▼▼▼
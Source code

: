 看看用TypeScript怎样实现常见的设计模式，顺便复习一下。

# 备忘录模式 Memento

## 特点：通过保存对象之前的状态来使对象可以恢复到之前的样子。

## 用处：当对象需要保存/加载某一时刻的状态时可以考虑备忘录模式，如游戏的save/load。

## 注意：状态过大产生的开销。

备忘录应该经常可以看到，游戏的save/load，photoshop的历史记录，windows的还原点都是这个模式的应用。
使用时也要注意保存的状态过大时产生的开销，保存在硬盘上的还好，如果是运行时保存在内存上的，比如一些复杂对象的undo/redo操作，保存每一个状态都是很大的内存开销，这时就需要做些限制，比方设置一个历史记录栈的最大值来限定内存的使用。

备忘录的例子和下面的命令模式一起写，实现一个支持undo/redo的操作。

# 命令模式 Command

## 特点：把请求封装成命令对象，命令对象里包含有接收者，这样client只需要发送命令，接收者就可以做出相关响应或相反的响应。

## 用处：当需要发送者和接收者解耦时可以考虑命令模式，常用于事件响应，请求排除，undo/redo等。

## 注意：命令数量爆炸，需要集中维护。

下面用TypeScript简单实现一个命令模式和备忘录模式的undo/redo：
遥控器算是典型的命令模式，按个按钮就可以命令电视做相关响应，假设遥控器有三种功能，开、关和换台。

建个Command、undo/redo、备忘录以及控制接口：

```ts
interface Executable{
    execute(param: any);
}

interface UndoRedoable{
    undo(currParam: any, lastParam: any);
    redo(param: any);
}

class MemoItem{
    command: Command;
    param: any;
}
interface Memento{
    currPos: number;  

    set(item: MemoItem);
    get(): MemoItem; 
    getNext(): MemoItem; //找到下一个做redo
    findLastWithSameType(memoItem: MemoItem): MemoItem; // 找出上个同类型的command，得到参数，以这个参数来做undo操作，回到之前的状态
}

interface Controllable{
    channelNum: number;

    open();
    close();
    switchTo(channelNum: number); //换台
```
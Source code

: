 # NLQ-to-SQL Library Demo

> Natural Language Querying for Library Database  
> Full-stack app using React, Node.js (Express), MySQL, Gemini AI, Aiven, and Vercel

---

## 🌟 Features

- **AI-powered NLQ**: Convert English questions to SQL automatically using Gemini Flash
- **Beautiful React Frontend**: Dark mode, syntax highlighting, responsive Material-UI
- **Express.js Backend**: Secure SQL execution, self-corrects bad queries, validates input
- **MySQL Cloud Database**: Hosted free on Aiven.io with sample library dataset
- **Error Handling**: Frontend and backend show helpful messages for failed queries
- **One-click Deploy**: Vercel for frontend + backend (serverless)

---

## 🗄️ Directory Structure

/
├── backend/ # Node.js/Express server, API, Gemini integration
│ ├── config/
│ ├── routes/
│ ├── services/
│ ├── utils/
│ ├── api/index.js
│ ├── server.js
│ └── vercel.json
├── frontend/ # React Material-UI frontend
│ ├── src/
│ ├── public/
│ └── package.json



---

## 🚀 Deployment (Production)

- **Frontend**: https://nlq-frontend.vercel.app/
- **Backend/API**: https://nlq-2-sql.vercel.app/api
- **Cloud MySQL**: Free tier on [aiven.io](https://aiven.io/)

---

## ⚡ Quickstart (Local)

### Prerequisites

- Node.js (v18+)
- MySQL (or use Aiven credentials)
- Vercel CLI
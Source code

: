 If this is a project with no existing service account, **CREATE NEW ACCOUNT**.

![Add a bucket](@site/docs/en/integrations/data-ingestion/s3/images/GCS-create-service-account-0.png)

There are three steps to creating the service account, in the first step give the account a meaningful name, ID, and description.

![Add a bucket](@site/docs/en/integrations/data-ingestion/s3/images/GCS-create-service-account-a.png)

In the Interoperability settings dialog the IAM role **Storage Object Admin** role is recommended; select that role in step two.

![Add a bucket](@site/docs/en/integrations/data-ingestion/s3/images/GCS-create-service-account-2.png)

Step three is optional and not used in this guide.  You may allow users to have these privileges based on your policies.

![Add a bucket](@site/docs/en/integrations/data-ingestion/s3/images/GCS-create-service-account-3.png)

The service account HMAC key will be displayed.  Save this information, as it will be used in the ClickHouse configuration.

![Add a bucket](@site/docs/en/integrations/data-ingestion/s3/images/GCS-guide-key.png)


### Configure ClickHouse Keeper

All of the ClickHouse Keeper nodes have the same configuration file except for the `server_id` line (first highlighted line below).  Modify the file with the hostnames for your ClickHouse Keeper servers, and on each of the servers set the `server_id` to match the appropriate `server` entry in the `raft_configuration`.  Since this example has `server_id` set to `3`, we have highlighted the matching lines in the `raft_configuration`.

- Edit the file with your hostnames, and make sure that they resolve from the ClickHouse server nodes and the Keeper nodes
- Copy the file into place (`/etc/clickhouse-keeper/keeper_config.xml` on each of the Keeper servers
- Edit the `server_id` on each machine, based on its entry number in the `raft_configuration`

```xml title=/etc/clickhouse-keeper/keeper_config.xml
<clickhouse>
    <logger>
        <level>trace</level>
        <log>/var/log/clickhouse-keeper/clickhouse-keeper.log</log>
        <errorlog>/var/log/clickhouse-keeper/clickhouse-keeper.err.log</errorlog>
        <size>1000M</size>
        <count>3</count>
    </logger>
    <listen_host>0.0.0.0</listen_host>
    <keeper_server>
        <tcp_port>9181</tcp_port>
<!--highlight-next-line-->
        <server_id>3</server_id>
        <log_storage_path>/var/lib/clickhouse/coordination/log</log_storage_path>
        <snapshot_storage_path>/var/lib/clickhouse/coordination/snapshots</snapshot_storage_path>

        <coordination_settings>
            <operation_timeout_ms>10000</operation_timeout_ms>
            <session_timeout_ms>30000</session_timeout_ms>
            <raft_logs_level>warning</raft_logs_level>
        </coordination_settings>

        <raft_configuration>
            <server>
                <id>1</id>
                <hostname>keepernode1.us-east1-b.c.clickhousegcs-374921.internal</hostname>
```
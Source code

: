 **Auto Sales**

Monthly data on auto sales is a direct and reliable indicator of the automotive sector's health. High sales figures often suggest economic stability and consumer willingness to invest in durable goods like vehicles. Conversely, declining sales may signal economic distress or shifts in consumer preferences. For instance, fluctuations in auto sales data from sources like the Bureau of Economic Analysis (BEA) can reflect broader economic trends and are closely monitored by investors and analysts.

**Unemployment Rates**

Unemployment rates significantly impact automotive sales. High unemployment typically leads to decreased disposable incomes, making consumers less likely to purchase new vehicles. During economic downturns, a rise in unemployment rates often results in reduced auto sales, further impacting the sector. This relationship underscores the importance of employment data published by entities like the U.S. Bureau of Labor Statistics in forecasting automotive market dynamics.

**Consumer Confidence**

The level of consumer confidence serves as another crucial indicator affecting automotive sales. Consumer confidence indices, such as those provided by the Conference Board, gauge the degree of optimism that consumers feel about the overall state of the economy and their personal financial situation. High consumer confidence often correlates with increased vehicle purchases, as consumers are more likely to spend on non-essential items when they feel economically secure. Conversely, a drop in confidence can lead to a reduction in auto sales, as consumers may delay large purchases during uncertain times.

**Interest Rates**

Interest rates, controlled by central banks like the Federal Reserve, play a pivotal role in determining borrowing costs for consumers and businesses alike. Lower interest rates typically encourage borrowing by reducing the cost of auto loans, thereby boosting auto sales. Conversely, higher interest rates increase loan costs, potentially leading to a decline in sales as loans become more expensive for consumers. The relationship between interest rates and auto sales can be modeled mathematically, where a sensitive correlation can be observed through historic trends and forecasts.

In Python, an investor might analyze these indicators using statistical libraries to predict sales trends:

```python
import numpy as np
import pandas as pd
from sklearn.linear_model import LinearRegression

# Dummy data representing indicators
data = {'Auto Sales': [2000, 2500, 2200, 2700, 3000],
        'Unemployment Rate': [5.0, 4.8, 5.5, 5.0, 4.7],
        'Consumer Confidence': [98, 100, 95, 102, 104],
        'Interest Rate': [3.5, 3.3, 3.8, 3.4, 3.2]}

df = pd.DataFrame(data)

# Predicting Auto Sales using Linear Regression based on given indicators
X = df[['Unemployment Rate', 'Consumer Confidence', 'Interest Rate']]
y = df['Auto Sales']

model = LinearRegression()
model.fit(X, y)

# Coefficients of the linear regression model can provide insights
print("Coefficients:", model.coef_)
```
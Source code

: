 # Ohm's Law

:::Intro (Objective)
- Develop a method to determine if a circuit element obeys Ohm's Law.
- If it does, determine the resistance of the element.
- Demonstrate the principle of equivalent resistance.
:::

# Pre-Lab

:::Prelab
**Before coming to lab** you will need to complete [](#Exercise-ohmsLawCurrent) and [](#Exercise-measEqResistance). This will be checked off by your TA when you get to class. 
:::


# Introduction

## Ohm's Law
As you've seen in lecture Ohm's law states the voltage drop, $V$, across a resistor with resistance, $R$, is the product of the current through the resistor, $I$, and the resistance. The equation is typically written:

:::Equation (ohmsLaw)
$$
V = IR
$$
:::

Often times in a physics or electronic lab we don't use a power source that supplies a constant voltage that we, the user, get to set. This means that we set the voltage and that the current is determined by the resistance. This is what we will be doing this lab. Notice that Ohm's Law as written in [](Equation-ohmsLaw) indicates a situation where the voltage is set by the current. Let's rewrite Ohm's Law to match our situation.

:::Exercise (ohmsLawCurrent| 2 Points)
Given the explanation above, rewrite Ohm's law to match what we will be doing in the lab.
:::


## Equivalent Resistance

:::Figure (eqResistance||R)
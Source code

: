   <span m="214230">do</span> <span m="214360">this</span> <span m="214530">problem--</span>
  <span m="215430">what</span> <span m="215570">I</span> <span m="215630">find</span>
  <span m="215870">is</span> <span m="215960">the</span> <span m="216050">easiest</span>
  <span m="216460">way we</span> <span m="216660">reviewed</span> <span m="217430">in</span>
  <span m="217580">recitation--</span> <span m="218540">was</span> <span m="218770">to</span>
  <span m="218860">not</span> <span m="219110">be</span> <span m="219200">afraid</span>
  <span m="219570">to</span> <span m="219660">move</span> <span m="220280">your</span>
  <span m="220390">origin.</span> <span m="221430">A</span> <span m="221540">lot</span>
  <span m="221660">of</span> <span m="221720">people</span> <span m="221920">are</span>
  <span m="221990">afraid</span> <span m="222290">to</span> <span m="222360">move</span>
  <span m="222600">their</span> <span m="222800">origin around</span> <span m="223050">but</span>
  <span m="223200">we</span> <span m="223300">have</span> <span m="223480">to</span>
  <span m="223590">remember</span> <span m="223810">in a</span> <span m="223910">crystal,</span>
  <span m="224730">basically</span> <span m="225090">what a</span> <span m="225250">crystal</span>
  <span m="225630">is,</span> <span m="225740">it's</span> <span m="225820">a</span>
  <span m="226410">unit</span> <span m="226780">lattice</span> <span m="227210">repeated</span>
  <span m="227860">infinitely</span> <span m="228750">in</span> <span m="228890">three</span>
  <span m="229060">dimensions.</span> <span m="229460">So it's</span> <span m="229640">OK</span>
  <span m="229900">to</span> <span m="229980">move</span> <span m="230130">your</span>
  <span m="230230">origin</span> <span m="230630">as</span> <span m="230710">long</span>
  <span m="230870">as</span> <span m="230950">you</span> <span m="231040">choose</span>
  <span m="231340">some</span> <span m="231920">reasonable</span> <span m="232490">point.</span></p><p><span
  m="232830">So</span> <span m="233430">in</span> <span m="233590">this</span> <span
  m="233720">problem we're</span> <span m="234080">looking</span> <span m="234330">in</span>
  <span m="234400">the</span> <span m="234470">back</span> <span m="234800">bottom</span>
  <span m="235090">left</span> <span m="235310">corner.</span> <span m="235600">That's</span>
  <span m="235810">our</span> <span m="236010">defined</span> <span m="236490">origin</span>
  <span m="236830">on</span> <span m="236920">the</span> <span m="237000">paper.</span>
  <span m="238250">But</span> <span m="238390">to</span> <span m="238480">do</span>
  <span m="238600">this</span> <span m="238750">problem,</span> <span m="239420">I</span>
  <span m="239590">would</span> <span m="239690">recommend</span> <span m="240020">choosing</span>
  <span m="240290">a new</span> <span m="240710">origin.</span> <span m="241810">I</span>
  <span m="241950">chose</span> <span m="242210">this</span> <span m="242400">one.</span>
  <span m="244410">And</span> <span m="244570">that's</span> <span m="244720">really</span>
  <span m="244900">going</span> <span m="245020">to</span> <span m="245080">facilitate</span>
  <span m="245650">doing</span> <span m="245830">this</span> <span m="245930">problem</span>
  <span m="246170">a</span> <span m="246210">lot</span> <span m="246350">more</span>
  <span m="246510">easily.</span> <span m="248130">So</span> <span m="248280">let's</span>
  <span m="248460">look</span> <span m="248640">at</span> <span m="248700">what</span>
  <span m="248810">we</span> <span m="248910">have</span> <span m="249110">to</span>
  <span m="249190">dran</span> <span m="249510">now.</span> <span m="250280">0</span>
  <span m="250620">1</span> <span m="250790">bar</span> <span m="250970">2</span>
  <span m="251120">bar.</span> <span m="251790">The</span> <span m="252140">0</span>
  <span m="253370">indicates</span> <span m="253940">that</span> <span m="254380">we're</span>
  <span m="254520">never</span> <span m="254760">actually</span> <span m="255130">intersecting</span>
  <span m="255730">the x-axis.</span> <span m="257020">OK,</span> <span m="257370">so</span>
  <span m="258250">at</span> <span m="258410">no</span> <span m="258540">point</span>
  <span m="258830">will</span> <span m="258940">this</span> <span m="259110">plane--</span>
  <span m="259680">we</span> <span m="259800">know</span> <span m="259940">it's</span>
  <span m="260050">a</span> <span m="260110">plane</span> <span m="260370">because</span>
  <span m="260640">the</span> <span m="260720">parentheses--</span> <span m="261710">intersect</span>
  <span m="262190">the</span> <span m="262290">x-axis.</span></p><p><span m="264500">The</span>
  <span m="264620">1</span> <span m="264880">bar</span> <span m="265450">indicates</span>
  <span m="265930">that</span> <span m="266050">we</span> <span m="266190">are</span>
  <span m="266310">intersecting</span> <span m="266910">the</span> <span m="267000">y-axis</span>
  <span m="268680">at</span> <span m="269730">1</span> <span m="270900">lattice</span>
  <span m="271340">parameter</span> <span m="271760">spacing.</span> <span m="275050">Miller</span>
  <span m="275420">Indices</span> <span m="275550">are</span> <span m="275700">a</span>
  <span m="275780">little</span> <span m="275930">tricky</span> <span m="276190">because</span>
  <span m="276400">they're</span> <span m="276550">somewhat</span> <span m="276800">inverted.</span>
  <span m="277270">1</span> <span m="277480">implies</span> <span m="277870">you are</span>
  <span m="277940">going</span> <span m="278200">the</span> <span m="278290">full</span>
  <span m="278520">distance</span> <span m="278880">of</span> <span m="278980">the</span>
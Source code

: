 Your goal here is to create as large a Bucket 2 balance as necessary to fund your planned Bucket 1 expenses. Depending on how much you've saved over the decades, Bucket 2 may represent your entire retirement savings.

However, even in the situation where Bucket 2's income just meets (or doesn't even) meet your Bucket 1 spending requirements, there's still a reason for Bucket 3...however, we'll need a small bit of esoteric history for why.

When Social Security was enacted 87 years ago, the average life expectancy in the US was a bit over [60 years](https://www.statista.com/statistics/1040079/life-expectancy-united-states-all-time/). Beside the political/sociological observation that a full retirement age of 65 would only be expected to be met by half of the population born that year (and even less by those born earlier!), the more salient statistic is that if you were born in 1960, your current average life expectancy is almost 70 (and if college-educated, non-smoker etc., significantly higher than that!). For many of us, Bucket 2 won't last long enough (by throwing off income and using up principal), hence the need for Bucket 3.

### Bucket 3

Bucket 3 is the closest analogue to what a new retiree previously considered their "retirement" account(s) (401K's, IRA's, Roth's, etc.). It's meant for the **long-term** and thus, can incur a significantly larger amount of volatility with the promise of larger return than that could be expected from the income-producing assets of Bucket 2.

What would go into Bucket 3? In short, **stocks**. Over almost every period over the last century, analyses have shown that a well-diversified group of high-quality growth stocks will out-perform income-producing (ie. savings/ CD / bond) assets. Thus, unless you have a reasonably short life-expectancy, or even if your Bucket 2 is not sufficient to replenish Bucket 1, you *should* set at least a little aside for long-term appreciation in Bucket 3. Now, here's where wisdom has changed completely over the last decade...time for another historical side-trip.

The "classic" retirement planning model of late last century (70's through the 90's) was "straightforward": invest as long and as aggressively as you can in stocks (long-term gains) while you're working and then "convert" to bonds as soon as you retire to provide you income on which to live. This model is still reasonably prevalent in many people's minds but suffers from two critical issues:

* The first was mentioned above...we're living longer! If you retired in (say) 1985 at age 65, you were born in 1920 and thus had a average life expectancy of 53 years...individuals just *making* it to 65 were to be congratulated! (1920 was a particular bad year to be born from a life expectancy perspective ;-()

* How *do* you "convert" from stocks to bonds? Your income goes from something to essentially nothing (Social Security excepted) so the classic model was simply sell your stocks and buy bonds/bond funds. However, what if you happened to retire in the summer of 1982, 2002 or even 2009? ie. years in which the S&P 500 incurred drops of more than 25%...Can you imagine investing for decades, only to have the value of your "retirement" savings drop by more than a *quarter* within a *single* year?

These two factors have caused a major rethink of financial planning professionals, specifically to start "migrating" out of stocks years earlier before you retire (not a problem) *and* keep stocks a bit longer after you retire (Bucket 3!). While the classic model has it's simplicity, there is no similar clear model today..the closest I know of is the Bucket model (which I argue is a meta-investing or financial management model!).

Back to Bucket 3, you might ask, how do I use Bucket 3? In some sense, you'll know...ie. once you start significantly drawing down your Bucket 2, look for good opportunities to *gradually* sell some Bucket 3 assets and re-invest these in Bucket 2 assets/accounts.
▲▲▲
ABOUT THIS EXERCISE | Show each line from the listing above that includes the word "origin".

ANSWER TO THE PROBLEM |
  <span m="220390">origin.</span> <span m="221430">A</span> <span m="221540">lot</span>
  <span m="222600">their</span> <span m="222800">origin around</span> <span m="223050">but</span>
  <span m="230230">origin</span> <span m="230630">as</span> <span m="230710">long</span>
  <span m="235810">our</span> <span m="236010">defined</span> <span m="236490">origin</span>
  <span m="240290">a new</span> <span m="240710">origin.</span> <span m="241810">I</span>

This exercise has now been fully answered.